▸ **DATA EXCERPTS**
[Start of Attachment]

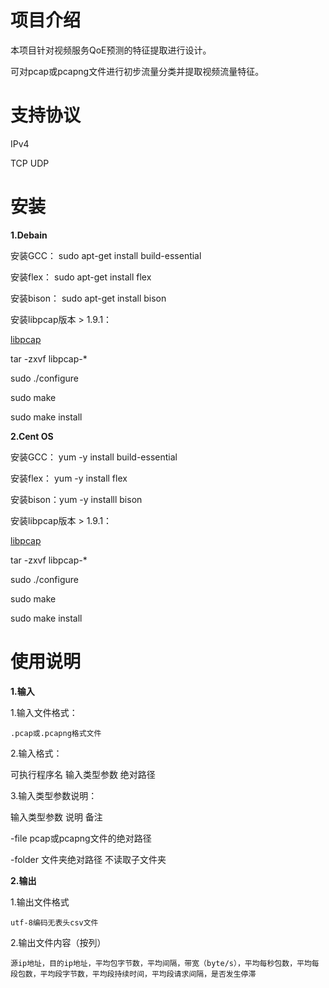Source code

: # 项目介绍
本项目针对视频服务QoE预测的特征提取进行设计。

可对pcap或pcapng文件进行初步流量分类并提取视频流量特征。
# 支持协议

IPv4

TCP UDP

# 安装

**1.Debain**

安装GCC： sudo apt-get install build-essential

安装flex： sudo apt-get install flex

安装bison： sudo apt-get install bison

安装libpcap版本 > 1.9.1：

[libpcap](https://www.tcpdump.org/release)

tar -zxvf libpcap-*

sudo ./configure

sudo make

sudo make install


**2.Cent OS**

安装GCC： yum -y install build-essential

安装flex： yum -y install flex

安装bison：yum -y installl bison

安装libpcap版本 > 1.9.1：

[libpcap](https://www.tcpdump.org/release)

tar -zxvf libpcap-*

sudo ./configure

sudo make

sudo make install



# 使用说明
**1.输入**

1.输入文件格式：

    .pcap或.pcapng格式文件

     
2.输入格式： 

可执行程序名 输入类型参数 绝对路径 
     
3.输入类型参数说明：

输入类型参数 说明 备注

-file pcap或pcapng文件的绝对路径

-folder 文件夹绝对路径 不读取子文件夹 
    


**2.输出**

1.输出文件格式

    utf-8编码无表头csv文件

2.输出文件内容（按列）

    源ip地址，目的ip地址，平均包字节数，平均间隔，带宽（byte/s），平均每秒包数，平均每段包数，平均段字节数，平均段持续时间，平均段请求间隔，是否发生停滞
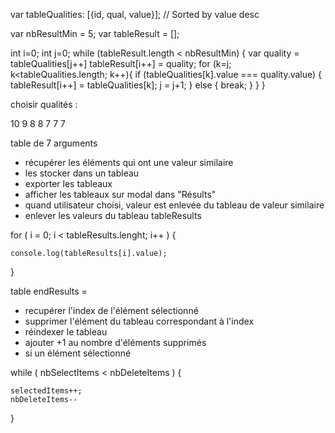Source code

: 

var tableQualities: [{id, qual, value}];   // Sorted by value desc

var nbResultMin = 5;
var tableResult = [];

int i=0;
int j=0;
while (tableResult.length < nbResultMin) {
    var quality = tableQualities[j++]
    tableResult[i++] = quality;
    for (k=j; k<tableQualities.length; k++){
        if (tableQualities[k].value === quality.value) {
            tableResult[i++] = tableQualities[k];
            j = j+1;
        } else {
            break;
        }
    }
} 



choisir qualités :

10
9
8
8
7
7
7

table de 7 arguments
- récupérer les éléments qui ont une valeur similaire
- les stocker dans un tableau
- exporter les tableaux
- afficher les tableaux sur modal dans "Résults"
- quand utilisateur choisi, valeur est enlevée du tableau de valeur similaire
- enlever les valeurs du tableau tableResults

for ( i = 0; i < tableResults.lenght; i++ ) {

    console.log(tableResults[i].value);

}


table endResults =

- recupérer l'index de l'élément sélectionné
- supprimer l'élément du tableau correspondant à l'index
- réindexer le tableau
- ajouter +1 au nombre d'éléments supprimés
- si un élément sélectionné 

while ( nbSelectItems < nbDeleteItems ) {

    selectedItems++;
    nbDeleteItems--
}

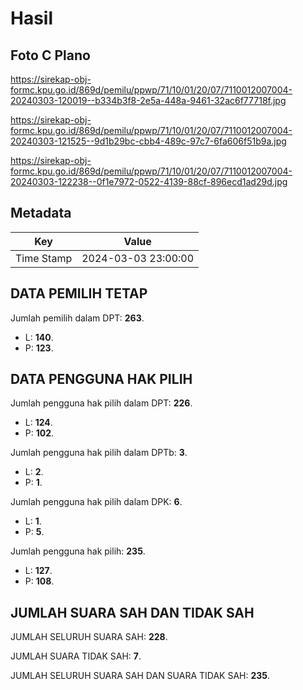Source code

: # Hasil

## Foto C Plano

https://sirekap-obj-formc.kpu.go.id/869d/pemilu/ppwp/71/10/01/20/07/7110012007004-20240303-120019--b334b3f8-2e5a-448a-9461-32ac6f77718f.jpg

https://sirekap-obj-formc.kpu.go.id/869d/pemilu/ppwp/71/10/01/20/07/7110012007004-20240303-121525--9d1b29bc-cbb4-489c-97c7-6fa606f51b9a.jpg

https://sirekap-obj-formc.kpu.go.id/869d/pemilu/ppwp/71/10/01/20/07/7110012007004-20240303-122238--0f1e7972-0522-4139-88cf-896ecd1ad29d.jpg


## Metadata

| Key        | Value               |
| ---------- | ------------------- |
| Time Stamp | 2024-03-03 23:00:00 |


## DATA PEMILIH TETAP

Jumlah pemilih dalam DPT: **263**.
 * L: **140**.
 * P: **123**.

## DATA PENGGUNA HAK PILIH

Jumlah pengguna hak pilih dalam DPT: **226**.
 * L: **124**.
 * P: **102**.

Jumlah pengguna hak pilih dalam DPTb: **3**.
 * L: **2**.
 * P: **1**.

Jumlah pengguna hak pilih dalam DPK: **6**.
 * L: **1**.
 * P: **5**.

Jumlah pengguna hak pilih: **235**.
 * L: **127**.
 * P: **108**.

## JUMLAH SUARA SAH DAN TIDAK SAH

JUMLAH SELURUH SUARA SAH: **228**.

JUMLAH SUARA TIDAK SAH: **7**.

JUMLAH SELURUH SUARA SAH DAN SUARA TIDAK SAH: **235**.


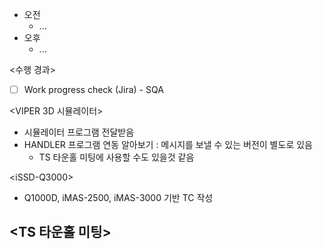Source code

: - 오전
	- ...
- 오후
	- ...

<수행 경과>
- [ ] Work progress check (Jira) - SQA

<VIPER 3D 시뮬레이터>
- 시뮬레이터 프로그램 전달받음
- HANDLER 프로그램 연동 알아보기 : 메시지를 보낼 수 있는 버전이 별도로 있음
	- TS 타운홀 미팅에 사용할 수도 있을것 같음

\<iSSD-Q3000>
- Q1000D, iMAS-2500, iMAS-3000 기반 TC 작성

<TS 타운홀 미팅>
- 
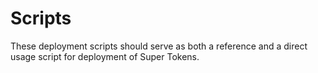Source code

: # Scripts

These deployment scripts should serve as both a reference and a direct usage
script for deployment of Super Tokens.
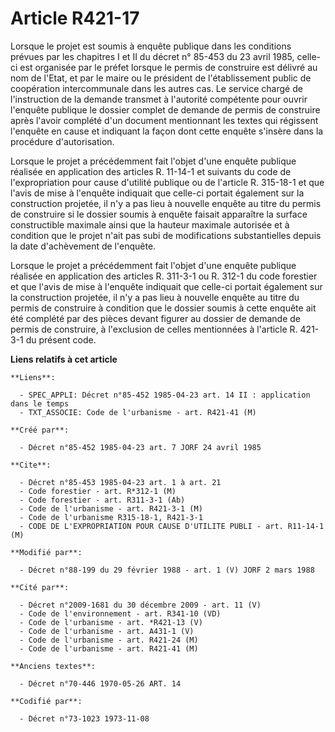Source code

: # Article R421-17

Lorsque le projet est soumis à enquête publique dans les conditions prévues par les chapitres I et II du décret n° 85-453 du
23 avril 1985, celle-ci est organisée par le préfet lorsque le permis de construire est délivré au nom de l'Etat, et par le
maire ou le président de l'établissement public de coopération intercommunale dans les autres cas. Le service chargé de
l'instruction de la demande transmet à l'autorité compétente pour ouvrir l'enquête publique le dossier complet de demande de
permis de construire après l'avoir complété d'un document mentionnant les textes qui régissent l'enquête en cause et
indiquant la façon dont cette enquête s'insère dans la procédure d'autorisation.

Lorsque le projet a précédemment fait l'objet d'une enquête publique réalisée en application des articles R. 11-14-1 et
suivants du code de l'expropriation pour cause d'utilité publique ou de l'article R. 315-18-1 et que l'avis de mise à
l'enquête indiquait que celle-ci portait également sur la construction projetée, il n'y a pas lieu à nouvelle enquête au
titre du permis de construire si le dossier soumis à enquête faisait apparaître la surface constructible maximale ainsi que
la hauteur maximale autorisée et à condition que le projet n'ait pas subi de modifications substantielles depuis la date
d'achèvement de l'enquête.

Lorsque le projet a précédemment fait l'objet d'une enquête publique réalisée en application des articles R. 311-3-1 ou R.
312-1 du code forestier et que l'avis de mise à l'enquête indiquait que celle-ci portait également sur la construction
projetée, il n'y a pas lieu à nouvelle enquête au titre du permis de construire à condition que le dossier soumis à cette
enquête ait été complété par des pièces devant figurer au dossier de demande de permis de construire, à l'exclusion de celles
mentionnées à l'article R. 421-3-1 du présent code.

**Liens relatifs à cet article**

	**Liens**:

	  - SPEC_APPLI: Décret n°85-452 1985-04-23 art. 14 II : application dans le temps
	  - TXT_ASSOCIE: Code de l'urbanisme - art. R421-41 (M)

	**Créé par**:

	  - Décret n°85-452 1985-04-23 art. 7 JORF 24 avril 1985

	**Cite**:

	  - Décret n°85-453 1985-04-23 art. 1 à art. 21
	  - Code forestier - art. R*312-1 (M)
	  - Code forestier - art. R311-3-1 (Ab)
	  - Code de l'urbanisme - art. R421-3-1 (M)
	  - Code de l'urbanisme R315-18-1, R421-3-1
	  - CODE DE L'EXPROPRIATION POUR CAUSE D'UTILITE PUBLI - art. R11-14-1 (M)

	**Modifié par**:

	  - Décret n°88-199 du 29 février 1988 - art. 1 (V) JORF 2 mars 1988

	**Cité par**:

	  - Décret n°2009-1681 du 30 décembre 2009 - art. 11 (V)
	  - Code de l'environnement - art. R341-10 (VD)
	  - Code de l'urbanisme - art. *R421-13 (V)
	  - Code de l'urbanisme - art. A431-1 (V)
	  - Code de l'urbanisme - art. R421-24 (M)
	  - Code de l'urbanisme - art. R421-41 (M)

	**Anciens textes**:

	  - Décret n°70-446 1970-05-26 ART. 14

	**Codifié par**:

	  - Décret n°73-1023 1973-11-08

[End of Attachment]

▸ **WHAT TO WORK ON**
Drop the pictures and copy the data exactly.

▸ **REPLY**
Source code

: # 项目介绍
本项目针对视频服务QoE预测的特征提取进行设计。

可对pcap或pcapng文件进行初步流量分类并提取视频流量特征。
# 支持协议

IPv4

TCP UDP

# 安装

**1.Debain**

安装GCC： sudo apt-get install build-essential

安装flex： sudo apt-get install flex

安装bison： sudo apt-get install bison

安装libpcap版本 > 1.9.1：

[libpcap](https://www.tcpdump.org/release)

tar -zxvf libpcap-*

sudo ./configure

sudo make

sudo make install


**2.Cent OS**

安装GCC： yum -y install build-essential

安装flex： yum -y install flex

安装bison：yum -y installl bison

安装libpcap版本 > 1.9.1：

[libpcap](https://www.tcpdump.org/release)

tar -zxvf libpcap-*

sudo ./configure

sudo make

sudo make install



# 使用说明
**1.输入**

1.输入文件格式：

    .pcap或.pcapng格式文件

     
2.输入格式： 

可执行程序名 输入类型参数 绝对路径 
     
3.输入类型参数说明：

输入类型参数 说明 备注

-file pcap或pcapng文件的绝对路径

-folder 文件夹绝对路径 不读取子文件夹 
    


**2.输出**

1.输出文件格式

    utf-8编码无表头csv文件

2.输出文件内容（按列）

    源ip地址，目的ip地址，平均包字节数，平均间隔，带宽（byte/s），平均每秒包数，平均每段包数，平均段字节数，平均段持续时间，平均段请求间隔，是否发生停滞
Source code

: 

var tableQualities: [{id, qual, value}];   // Sorted by value desc

var nbResultMin = 5;
var tableResult = [];

int i=0;
int j=0;
while (tableResult.length < nbResultMin) {
    var quality = tableQualities[j++]
    tableResult[i++] = quality;
    for (k=j; k<tableQualities.length; k++){
        if (tableQualities[k].value === quality.value) {
            tableResult[i++] = tableQualities[k];
            j = j+1;
        } else {
            break;
        }
    }
} 



choisir qualités :

10
9
8
8
7
7
7

table de 7 arguments
- récupérer les éléments qui ont une valeur similaire
- les stocker dans un tableau
- exporter les tableaux
- afficher les tableaux sur modal dans "Résults"
- quand utilisateur choisi, valeur est enlevée du tableau de valeur similaire
- enlever les valeurs du tableau tableResults

for ( i = 0; i < tableResults.lenght; i++ ) {

    console.log(tableResults[i].value);

}


table endResults =

- recupérer l'index de l'élément sélectionné
- supprimer l'élément du tableau correspondant à l'index
- réindexer le tableau
- ajouter +1 au nombre d'éléments supprimés
- si un élément sélectionné 

while ( nbSelectItems < nbDeleteItems ) {

    selectedItems++;
    nbDeleteItems--
}

Source code

: # Hasil

## Foto C Plano

https://sirekap-obj-formc.kpu.go.id/869d/pemilu/ppwp/71/10/01/20/07/7110012007004-20240303-120019--b334b3f8-2e5a-448a-9461-32ac6f77718f.jpg

https://sirekap-obj-formc.kpu.go.id/869d/pemilu/ppwp/71/10/01/20/07/7110012007004-20240303-121525--9d1b29bc-cbb4-489c-97c7-6fa606f51b9a.jpg

https://sirekap-obj-formc.kpu.go.id/869d/pemilu/ppwp/71/10/01/20/07/7110012007004-20240303-122238--0f1e7972-0522-4139-88cf-896ecd1ad29d.jpg


## Metadata

| Key        | Value               |
| ---------- | ------------------- |
| Time Stamp | 2024-03-03 23:00:00 |


## DATA PEMILIH TETAP

Jumlah pemilih dalam DPT: **263**.
 * L: **140**.
 * P: **123**.

## DATA PENGGUNA HAK PILIH

Jumlah pengguna hak pilih dalam DPT: **226**.
 * L: **124**.
 * P: **102**.

Jumlah pengguna hak pilih dalam DPTb: **3**.
 * L: **2**.
 * P: **1**.

Jumlah pengguna hak pilih dalam DPK: **6**.
 * L: **1**.
 * P: **5**.

Jumlah pengguna hak pilih: **235**.
 * L: **127**.
 * P: **108**.

## JUMLAH SUARA SAH DAN TIDAK SAH

JUMLAH SELURUH SUARA SAH: **228**.

JUMLAH SUARA TIDAK SAH: **7**.

JUMLAH SELURUH SUARA SAH DAN SUARA TIDAK SAH: **235**.


Source code

: - 오전
	- ...
- 오후
	- ...

<수행 경과>
- [ ] Work progress check (Jira) - SQA

<VIPER 3D 시뮬레이터>
- 시뮬레이터 프로그램 전달받음
- HANDLER 프로그램 연동 알아보기 : 메시지를 보낼 수 있는 버전이 별도로 있음
	- TS 타운홀 미팅에 사용할 수도 있을것 같음

\<iSSD-Q3000>
- Q1000D, iMAS-2500, iMAS-3000 기반 TC 작성

<TS 타운홀 미팅>
- 
Source code

: # Scripts

These deployment scripts should serve as both a reference and a direct usage
script for deployment of Super Tokens.
Source code

: # Article R421-17

Lorsque le projet est soumis à enquête publique dans les conditions prévues par les chapitres I et II du décret n° 85-453 du
23 avril 1985, celle-ci est organisée par le préfet lorsque le permis de construire est délivré au nom de l'Etat, et par le
maire ou le président de l'établissement public de coopération intercommunale dans les autres cas. Le service chargé de
l'instruction de la demande transmet à l'autorité compétente pour ouvrir l'enquête publique le dossier complet de demande de
permis de construire après l'avoir complété d'un document mentionnant les textes qui régissent l'enquête en cause et
indiquant la façon dont cette enquête s'insère dans la procédure d'autorisation.

Lorsque le projet a précédemment fait l'objet d'une enquête publique réalisée en application des articles R. 11-14-1 et
suivants du code de l'expropriation pour cause d'utilité publique ou de l'article R. 315-18-1 et que l'avis de mise à
l'enquête indiquait que celle-ci portait également sur la construction projetée, il n'y a pas lieu à nouvelle enquête au
titre du permis de construire si le dossier soumis à enquête faisait apparaître la surface constructible maximale ainsi que
la hauteur maximale autorisée et à condition que le projet n'ait pas subi de modifications substantielles depuis la date
d'achèvement de l'enquête.

Lorsque le projet a précédemment fait l'objet d'une enquête publique réalisée en application des articles R. 311-3-1 ou R.
312-1 du code forestier et que l'avis de mise à l'enquête indiquait que celle-ci portait également sur la construction
projetée, il n'y a pas lieu à nouvelle enquête au titre du permis de construire à condition que le dossier soumis à cette
enquête ait été complété par des pièces devant figurer au dossier de demande de permis de construire, à l'exclusion de celles
mentionnées à l'article R. 421-3-1 du présent code.

**Liens relatifs à cet article**

	**Liens**:

	  - SPEC_APPLI: Décret n°85-452 1985-04-23 art. 14 II : application dans le temps
	  - TXT_ASSOCIE: Code de l'urbanisme - art. R421-41 (M)

	**Créé par**:

	  - Décret n°85-452 1985-04-23 art. 7 JORF 24 avril 1985

	**Cite**:

	  - Décret n°85-453 1985-04-23 art. 1 à art. 21
	  - Code forestier - art. R*312-1 (M)
	  - Code forestier - art. R311-3-1 (Ab)
	  - Code de l'urbanisme - art. R421-3-1 (M)
	  - Code de l'urbanisme R315-18-1, R421-3-1
	  - CODE DE L'EXPROPRIATION POUR CAUSE D'UTILITE PUBLI - art. R11-14-1 (M)

	**Modifié par**:

	  - Décret n°88-199 du 29 février 1988 - art. 1 (V) JORF 2 mars 1988

	**Cité par**:

	  - Décret n°2009-1681 du 30 décembre 2009 - art. 11 (V)
	  - Code de l'environnement - art. R341-10 (VD)
	  - Code de l'urbanisme - art. *R421-13 (V)
	  - Code de l'urbanisme - art. A431-1 (V)
	  - Code de l'urbanisme - art. R421-24 (M)
	  - Code de l'urbanisme - art. R421-41 (M)

	**Anciens textes**:

	  - Décret n°70-446 1970-05-26 ART. 14

	**Codifié par**:

	  - Décret n°73-1023 1973-11-08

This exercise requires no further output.